← Back to team overview

launchpad-dev team mailing list archive

Re: The second Build Engineer's report!

 

Gavin Panella wrote:
> I finished being build engineer last week. Here's a summary of the
> things I did:
> 
> * Fixed bug #422433 (Race condition when running two ec2test instances
>   very close together). This needed to be fixed before working on
>   making the test suite run in parallel across several machines.
> 
> * Investigated a couple of bugs: #419421 (Buildbot: over time memory
>   usage of the buildbot master process gets unreasonable) and #
> 
> * Got the jscheck builder running more frequently, and, after some
>   cajoling, got it to work. Michael Hudson did the ground work for
>   this. Fixing this problem taught be a lot about how buildbot works,
>   how to configure it, and meant I got to look at a *lot* of source
>   code.

Yay, another victim!

> * With the help of the LOSAs, got another of mwhudson's lpbuildbot
>   branches, use-update-sourcecode, merged and rolled out. This removed
>   quite a lot of code from lpbuildbot and replaced it with a single
>   call to utilities/update-sourcecode.
> 
> * Landed a lpbuildbot branch, avoid-deadlock, to fix a potential
>   problem in kill-test-pids where it could hang indefinitely. I can't
>   tell if this has ever affected us, but it was worth a small fix to
>   prevent it.
> 
> * Prepared a lpbuildbot branch to fix bug #455737 (PYTHONPATH should
>   not be set when calling test_on_merge). This has been reviewed but
>   not merged.
> 
> * Prepared a possible fix for bug #419408 (Buildbot: over time,
>   buildbot creates zombie processes) and bug #419408 (Buildbot: over
>   time, buildbot creates zombie processes). I think these two are
>   related; see comment 3 in bug 419408 for an explanation of the
>   possible culprit.

Um, you think #419408 and #419408 are related? :)  I think your
explanation on the bug makes sense (just commented).

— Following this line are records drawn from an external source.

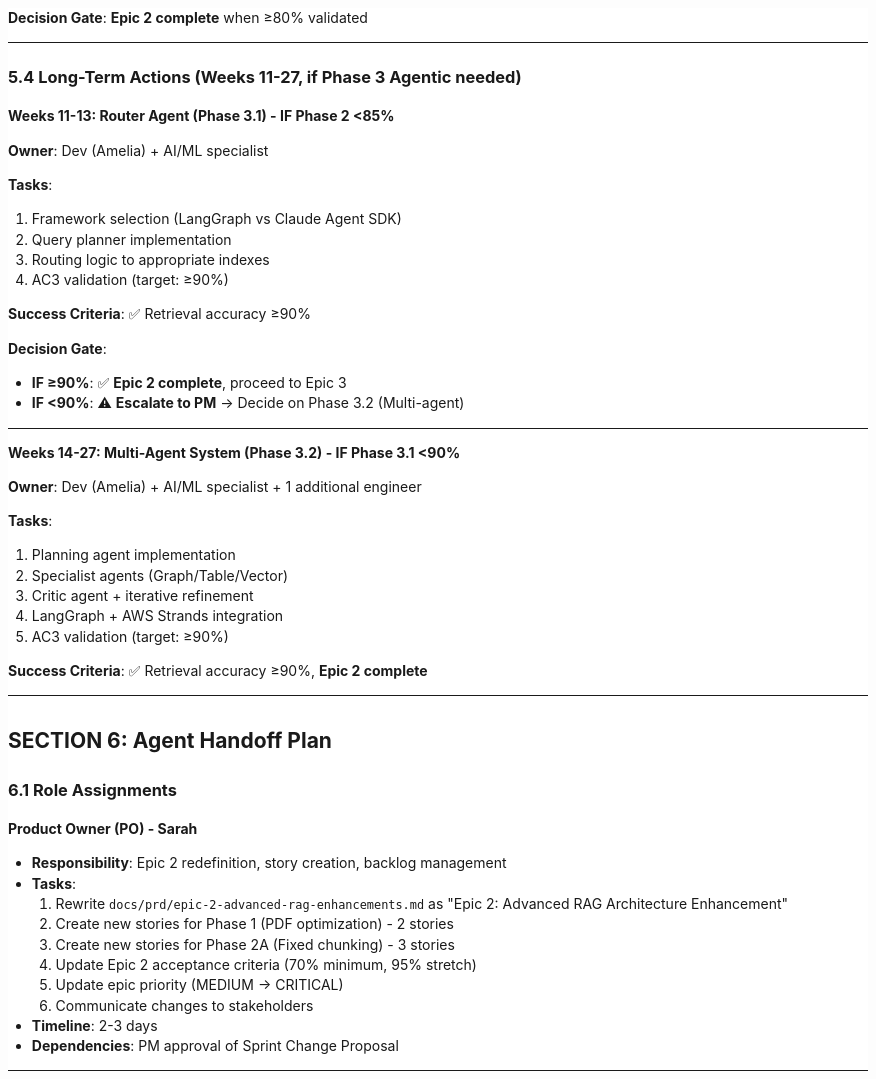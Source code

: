 **Decision Gate**: **Epic 2 complete** when ≥80% validated

---

### 5.4 Long-Term Actions (Weeks 11-27, if Phase 3 Agentic needed)

**Weeks 11-13: Router Agent (Phase 3.1) - IF Phase 2 <85%**

**Owner**: Dev (Amelia) + AI/ML specialist

**Tasks**:
1. Framework selection (LangGraph vs Claude Agent SDK)
2. Query planner implementation
3. Routing logic to appropriate indexes
4. AC3 validation (target: ≥90%)

**Success Criteria**: ✅ Retrieval accuracy ≥90%

**Decision Gate**:
- **IF ≥90%**: ✅ **Epic 2 complete**, proceed to Epic 3
- **IF <90%**: ⚠️ **Escalate to PM** → Decide on Phase 3.2 (Multi-agent)

---

**Weeks 14-27: Multi-Agent System (Phase 3.2) - IF Phase 3.1 <90%**

**Owner**: Dev (Amelia) + AI/ML specialist + 1 additional engineer

**Tasks**:
1. Planning agent implementation
2. Specialist agents (Graph/Table/Vector)
3. Critic agent + iterative refinement
4. LangGraph + AWS Strands integration
5. AC3 validation (target: ≥90%)

**Success Criteria**: ✅ Retrieval accuracy ≥90%, **Epic 2 complete**

---

## SECTION 6: Agent Handoff Plan

### 6.1 Role Assignments

**Product Owner (PO) - Sarah**
- **Responsibility**: Epic 2 redefinition, story creation, backlog management
- **Tasks**:
  1. Rewrite `docs/prd/epic-2-advanced-rag-enhancements.md` as "Epic 2: Advanced RAG Architecture Enhancement"
  2. Create new stories for Phase 1 (PDF optimization) - 2 stories
  3. Create new stories for Phase 2A (Fixed chunking) - 3 stories
  4. Update Epic 2 acceptance criteria (70% minimum, 95% stretch)
  5. Update epic priority (MEDIUM → CRITICAL)
  6. Communicate changes to stakeholders
- **Timeline**: 2-3 days
- **Dependencies**: PM approval of Sprint Change Proposal

---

>   There are actually two branches related to this, the fix itself, and
>   a port to staging which rolls in the fix and other changes to the
>   production configs. Neither have been merged, but the fix has been
>   reviewed.
> 
> * Investigated bug 433657 (tests regularly fail on buildbot with "no
>   space left on device"). Landed Launchpad branch log-statement-none
>   to disable PostgreSQL statement logging (which was set to 'all') to
>   see if that might help... but I haven't kept track of failures, so I
>   don't actually know. It should be possible to go back through the
>   build logs and figure it out.
> 
>   I also documented how to put statement logging back for those who
>   want it: https://dev.launchpad.net/Debugging
> 
>   RT #36179 has been filed to request disk space monitoring on the
>   slaves. It would be especially useful to get something like the disk
>   space usage report that baobab does when a disk fills up.
> 
> * Branch ec2-buildout moves lib/devscripts to a separate place in the
>   tree, so that it's another develop egg. The biggest driver for doing
>   this was so that it could run with a different Python version. As of
>   next Monday that will cease to be an issue, but I think it's still
>   useful to treat it as a separate project. There's no need to
>   separate it from the Launchpad tree right now, but doing so would be
>   quite easy.
> 
>   This branch is unfortunately not quite finished; hooking in the
>   tests to run was proving a hassle, but I think there's a way around
>   that (using subunit, yay). Just got to do it :-/
> 
>   I'm CHR next week so maybe I'll help the community by finishing this
>   ;)
> 
> * My pet project was trying to get the test suite to split itself up
>   and run on several machines in parallel, to reduce run time.
> 
>   I didn't make much tangible progress on this until the last couple
>   of weeks of my stint - only a bus load of reading code and docs -
>   but, with a lot of help from jml including a 2-day sprint in London,
>   something good has come out of it. There's a branch in review -
>   lp:~allenap/launchpad/ec2-parry - that both jml and I worked on, and
>   jml has an alternative approach at lp:~jml/launchpad/dirty-parry.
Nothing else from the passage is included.